Ruby Hashes

Suppose we have an array of instructors and students:

instructors = ["Raghu", "Don", "Ben"]
students = ["Jocelyn", "Arthur", "Tom", "Lindsey"]

Suppose we want to combine them into a roster, and add last names and roles? One way is an Array of Arrays:

people_in_class = [
["Raghu", "Betina", "Instructor"],
["Don", "Eisenstein", "Instructor"],
["Ben", "Block", "Instructor"],
["Arjun", "Venkataswamy", "Instructor"],
["Jocelyn", "Williams", "Student"],
["Arthur", "Benson", "Student"],
["Tom", "Flannigan", "Student"],
["Lindsey", "Kallo", "Student"]
]
"The last name of the 3rd person is #{people_in_class.at(2).at(1)}"

This may suffice if the list of attributes is small, but as we add others, "Last Access to Github", "Attendance Record", "Class Participation", ... we have to remember which index holds which attribute --- our code will be hard to read, hard to maintain, and prone to errors.

A brief interlude: Symbols

There is one datatype that we haven't discussed until now that will come in handy: Symbols.

Symbols are like Strings: a sequence of characters. However, Symbols follow the same rules as variable names:

  • Cannot contain spaces

  • Can only contain lowercase letters, underscores, and numbers

  • Cannot begin with a number

Otherwise, they are just like strings, and we can use them to hold text data:

"hello" # I am a String
:hello # I am a Symbol

Symbols are created by starting them off with a colon. You don't need a closing colon, since they cannot contain spaces; Ruby can figure out where they end.
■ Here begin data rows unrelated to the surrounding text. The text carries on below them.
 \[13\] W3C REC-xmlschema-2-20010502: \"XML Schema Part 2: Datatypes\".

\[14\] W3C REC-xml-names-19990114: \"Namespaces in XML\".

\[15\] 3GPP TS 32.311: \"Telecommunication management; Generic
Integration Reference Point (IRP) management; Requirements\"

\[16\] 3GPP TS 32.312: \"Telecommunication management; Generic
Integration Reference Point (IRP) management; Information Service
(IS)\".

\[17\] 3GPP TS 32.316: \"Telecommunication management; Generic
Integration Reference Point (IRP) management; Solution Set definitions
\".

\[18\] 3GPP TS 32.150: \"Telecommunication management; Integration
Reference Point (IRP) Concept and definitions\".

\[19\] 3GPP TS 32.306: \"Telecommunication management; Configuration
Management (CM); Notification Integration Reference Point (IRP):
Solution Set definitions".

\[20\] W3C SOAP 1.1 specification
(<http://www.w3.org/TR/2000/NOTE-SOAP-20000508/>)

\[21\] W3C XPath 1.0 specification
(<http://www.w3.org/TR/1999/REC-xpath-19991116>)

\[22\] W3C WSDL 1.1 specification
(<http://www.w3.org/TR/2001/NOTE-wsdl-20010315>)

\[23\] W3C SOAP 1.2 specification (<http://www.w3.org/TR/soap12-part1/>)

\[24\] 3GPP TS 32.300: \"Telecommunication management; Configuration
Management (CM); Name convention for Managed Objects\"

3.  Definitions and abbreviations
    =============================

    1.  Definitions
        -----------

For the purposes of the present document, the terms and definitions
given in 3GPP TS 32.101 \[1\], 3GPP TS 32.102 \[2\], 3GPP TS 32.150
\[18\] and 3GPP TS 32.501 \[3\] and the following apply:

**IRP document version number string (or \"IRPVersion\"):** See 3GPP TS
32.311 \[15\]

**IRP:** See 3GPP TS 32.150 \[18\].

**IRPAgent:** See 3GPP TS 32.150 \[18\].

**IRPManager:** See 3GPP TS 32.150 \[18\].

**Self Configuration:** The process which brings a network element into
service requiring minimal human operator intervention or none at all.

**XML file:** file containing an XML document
So, that's that. Symbols are lightweight strings. Let's continue.

Hashes to the rescue

Back to the problem of storing a list of attributes about a person effectively, without mixing them up. Hashes are like Arrays, except each cell isn't automatically numbered -- we have to name it ourselves. So instead of representing a person with an Array like ["Raghu", "Betina", "Instructor"], we instead can use a Hash like this:

person1 = { :first_name => "Raghu", :last_name => "Betina", :role => "Instructor" }
person2 = { :first_name => "Arthur", :last_name => "Benson", :role => "Student" }
  • We create a Hash with curly braces, { }, rather than square brackets.

  • We still separate elements in the list with commas.

  • Unlike with Arrays, we must supply a label for every element. The label precedes the element, and is separated from it by an arrow looking thingy, =>, which we call a "hash rocket". When I read it out loud, I read it as "goes to".

To access a piece of data, we use the name (we call these "keys") of the cell rather than the position:

person1.fetch(:last_name) # => "Betina"

Another shortcut syntax for accessing elements in a Hash that you will commonly see is

person1[:last_name] # => "Betina"

Note that even though we use curly braces to create hashes, this shortcut syntax uses square brackets to access them. I prefer .fetch(), however.)

No more having to remember which position number maps to which attribute!

The keys can be any class — String, Fixnum, whatever — but we almost always use Symbols as keys to our Hashes. (I like using symbols as the keys simply because since values are usually strings, syntax highlighting makes keys stand out from values.)

You can add a new key/value pair to an existing Hash with .store():

person1.store(:office_hours, "Wednesday 9:00am - 2:00pm")
person2.store(:attendance, 0.95)

The first argument to .store() is the key you want to store the data under, and the second argument is the data itself. If the key already exists, its value will be replaced.

Note, these hashes now have different keys!

Another shortcut syntax for storing elements in a Hash that you will commonly see is

person2[:attendance] = 0.95

Note that even though we use curly braces to create hashes, this shortcut syntax uses square brackets to access them. I prefer .store(), however.)

The Bottomline

Arrays are very useful for storing a list of things that are all basically the same, and so it's nice for Ruby to automatically number them for you.

But when you are storing a list of things that are categorically different, and you'd rather label them yourself, then Hashes are a better choice. That's about it!